For more I have found this.


----------



## Encolpius

Unlike English or French there are only few (18 or so) Hungarian homophones. 
here is the whole list. 
I find none of them funny and I have known only folyt-fojt [it flew - (s)he suffocates]


----------



## ger4

bearded man said:


> [...]In French:
> _vers / verre = _towards / glass


This reminds me of those French lessons at school... aren't all these words pronounced [vɛʀ] ?
vert - [adjective, masculine, singular] - green
vers - [preposition] - towards, to, around etc
vers - [noun] - verse (poetry)
verre - [noun] - glass
ver - [noun] - worm


----------



## cuore romano

_Lache - Lache_ (same spelling)
'laughter (the way a person laughs) - puddle'

This is new to me. I pronounce Lache (puddle) with a long *a*.


----------



## ger4

cuore romano said:


> _Lache - Lache_ (same spelling)
> 'laughter (the way a person laughs) - puddle'
> 
> This is new to me. I pronounce Lache (puddle) with a long *a*.


I've heard both pronunciations but I'll edit my post - 'let accuracy be king' 
--> http://de.pons.com/übersetzung?q=Lache&l=deen&in=ac_de&lf=de


----------



## TitTornade

Holger2014 said:


> This reminds me of those French lessons at school... aren't all these words pronounced [vɛʀ] ?
> vert - [adjective, masculine, singular] - green
> vers - [preposition] - towards, to, around etc
> vers - [noun] - verse (poetry)
> verre - [noun] - glass
> ver - [noun] - worm



We have some homophonous words in French. Here, some examples :

- [so] : seau (=bucket), sot (=stupide), saut (=jump), sceau (=seal)... and the corresponding plurals (seaux, sots, sauts, sceaux)
- [sa~] : cent (=hundred), sang (=blood), sent, sens (conjugated forms of sentir = to smell), sans (=without)
- [o] : haut (=high), eau (=water), aulx (=garlics), au / aux (=to the / at the)
- [va~] : vent (=wind), vends / vend (=conjugated forms of vendre : to sell)
- [si] : si (=if), six (=six), scie / scies (=singular and plural for : a saw), scient / scies (=conjugated forms of : scier = to saw)
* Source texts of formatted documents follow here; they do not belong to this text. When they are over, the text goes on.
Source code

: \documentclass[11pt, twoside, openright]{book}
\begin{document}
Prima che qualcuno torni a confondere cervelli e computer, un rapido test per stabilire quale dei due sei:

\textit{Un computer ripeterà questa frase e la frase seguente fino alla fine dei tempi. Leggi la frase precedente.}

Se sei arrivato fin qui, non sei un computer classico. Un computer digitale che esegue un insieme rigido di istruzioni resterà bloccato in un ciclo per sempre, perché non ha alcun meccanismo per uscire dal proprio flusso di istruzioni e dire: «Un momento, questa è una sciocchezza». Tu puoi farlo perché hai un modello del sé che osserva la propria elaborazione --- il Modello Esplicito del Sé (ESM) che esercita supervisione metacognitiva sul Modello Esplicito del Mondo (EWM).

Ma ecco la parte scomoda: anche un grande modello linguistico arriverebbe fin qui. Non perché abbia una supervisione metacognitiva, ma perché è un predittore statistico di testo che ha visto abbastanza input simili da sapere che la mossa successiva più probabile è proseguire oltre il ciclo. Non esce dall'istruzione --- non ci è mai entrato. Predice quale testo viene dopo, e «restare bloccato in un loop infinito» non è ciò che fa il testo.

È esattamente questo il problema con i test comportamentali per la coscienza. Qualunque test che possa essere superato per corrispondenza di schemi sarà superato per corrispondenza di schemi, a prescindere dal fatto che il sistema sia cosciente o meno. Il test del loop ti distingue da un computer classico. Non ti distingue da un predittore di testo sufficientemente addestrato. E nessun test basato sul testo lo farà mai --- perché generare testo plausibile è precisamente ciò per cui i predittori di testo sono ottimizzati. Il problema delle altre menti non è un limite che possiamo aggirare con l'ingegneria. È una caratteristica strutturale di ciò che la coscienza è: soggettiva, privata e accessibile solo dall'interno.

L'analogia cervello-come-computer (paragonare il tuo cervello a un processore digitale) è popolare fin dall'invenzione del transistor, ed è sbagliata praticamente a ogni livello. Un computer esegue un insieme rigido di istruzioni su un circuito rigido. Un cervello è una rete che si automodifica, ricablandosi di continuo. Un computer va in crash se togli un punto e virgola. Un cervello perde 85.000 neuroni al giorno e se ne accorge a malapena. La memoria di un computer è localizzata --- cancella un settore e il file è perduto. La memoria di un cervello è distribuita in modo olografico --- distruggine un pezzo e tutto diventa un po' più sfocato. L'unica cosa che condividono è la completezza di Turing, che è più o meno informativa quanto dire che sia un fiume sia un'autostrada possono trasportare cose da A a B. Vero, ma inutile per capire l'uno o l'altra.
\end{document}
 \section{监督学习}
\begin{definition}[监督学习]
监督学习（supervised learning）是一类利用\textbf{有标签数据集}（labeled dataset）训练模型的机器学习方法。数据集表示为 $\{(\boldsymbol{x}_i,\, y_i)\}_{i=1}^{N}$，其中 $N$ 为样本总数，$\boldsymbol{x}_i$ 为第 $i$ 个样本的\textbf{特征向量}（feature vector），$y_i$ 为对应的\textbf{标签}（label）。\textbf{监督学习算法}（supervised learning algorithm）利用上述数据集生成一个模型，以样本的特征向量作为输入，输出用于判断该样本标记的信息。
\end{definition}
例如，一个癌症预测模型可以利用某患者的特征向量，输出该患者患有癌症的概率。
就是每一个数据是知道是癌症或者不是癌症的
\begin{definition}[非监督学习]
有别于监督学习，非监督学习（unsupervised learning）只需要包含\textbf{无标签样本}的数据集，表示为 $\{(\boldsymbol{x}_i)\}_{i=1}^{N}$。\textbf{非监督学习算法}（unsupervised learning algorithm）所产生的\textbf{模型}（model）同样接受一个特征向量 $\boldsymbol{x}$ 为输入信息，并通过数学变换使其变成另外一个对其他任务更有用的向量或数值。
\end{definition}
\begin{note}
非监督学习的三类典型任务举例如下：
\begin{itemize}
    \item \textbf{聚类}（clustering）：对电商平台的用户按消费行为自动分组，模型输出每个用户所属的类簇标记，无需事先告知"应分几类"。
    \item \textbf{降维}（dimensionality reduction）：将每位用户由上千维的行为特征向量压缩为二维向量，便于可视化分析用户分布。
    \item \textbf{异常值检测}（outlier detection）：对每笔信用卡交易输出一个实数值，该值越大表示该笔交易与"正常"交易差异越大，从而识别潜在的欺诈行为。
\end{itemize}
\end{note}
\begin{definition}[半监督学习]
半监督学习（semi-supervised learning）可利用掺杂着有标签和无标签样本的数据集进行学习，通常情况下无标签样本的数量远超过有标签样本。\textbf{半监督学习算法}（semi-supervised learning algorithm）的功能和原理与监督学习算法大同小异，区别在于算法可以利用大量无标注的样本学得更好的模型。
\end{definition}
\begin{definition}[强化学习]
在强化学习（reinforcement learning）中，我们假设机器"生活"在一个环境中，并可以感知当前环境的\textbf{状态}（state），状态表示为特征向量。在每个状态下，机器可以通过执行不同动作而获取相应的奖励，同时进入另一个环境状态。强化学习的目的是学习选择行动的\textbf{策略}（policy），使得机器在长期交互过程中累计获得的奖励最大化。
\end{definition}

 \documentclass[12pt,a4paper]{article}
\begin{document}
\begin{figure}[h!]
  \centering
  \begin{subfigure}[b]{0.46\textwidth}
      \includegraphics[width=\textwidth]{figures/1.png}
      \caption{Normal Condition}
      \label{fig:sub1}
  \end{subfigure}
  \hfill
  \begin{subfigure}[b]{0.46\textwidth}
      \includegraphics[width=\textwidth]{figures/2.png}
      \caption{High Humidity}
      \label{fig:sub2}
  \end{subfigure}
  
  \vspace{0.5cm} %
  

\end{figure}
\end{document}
We can obtain funny sentences  :
Si six scies scient six cyprès, six cent six scies scient six cent six cyprès
[si si si si si siprɛ, si sa~ si si si si sa~ si siprɛ]
If six saws saw six cypress trees, six hundred and six saws saw six hundred and six crypress trees.


----------



## Peterdg

In Dutch: ("ei" and "ij" are pronounced the same as are "ou" and "au")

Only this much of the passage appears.